▶ Activity:
Please write out the records exactly.

▶ Dataset records:
== Segment start ==

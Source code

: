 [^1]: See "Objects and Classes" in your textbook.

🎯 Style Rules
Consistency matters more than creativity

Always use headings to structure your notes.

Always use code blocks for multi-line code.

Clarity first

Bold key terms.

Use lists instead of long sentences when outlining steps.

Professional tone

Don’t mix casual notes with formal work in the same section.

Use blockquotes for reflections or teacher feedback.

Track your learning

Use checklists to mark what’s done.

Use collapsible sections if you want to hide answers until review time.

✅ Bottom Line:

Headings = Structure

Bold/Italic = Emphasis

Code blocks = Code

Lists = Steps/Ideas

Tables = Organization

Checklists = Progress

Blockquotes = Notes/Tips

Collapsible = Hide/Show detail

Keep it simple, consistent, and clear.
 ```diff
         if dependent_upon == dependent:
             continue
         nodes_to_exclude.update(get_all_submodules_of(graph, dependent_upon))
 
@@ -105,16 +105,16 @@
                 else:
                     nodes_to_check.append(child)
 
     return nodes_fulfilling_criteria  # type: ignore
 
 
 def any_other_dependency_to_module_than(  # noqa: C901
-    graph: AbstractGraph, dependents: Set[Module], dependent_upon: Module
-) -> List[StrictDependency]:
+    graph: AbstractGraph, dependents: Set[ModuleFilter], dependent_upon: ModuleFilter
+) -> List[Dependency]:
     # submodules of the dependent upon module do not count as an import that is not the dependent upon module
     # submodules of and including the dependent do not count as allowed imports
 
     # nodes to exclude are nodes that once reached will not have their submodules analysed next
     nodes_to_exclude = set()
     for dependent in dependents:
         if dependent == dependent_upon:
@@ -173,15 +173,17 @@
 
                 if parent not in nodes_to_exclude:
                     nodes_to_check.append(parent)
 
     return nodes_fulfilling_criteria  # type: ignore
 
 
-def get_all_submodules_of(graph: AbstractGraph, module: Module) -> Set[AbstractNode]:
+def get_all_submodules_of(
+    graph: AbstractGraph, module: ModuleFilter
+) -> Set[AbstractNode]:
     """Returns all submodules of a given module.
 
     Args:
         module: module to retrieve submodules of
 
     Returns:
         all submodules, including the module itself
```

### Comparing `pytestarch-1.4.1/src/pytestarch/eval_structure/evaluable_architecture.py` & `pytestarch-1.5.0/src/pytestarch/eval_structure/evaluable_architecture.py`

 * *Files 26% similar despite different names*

== Segment end ==

▶ Task response:
Source code

: [^1]: See "Objects and Classes" in your textbook.

🎯 Style Rules
Consistency matters more than creativity

Always use headings to structure your notes.

Always use code blocks for multi-line code.

Clarity first

Bold key terms.

Use lists instead of long sentences when outlining steps.

Professional tone

Don’t mix casual notes with formal work in the same section.

Use blockquotes for reflections or teacher feedback.

Track your learning

Use checklists to mark what’s done.

Use collapsible sections if you want to hide answers until review time.

✅ Bottom Line:

Headings = Structure

Bold/Italic = Emphasis

Code blocks = Code

Lists = Steps/Ideas

Tables = Organization

Checklists = Progress

Blockquotes = Notes/Tips

Collapsible = Hide/Show detail

Keep it simple, consistent, and clear.
 ```diff
         if dependent_upon == dependent:
             continue
         nodes_to_exclude.update(get_all_submodules_of(graph, dependent_upon))
 
@@ -105,16 +105,16 @@
                 else:
                     nodes_to_check.append(child)
 
     return nodes_fulfilling_criteria  # type: ignore
 
 
 def any_other_dependency_to_module_than(  # noqa: C901
-    graph: AbstractGraph, dependents: Set[Module], dependent_upon: Module
-) -> List[StrictDependency]:
+    graph: AbstractGraph, dependents: Set[ModuleFilter], dependent_upon: ModuleFilter
+) -> List[Dependency]:
     # submodules of the dependent upon module do not count as an import that is not the dependent upon module
     # submodules of and including the dependent do not count as allowed imports
 
     # nodes to exclude are nodes that once reached will not have their submodules analysed next
     nodes_to_exclude = set()
     for dependent in dependents:
         if dependent == dependent_upon:
@@ -173,15 +173,17 @@
 
                 if parent not in nodes_to_exclude:
                     nodes_to_check.append(parent)
 
     return nodes_fulfilling_criteria  # type: ignore
 
 
-def get_all_submodules_of(graph: AbstractGraph, module: Module) -> Set[AbstractNode]:
+def get_all_submodules_of(
+    graph: AbstractGraph, module: ModuleFilter
+) -> Set[AbstractNode]:
     """Returns all submodules of a given module.
 
     Args:
         module: module to retrieve submodules of
 
     Returns:
         all submodules, including the module itself
```

### Comparing `pytestarch-1.4.1/src/pytestarch/eval_structure/evaluable_architecture.py` & `pytestarch-1.5.0/src/pytestarch/eval_structure/evaluable_architecture.py`

 * *Files 26% similar despite different names*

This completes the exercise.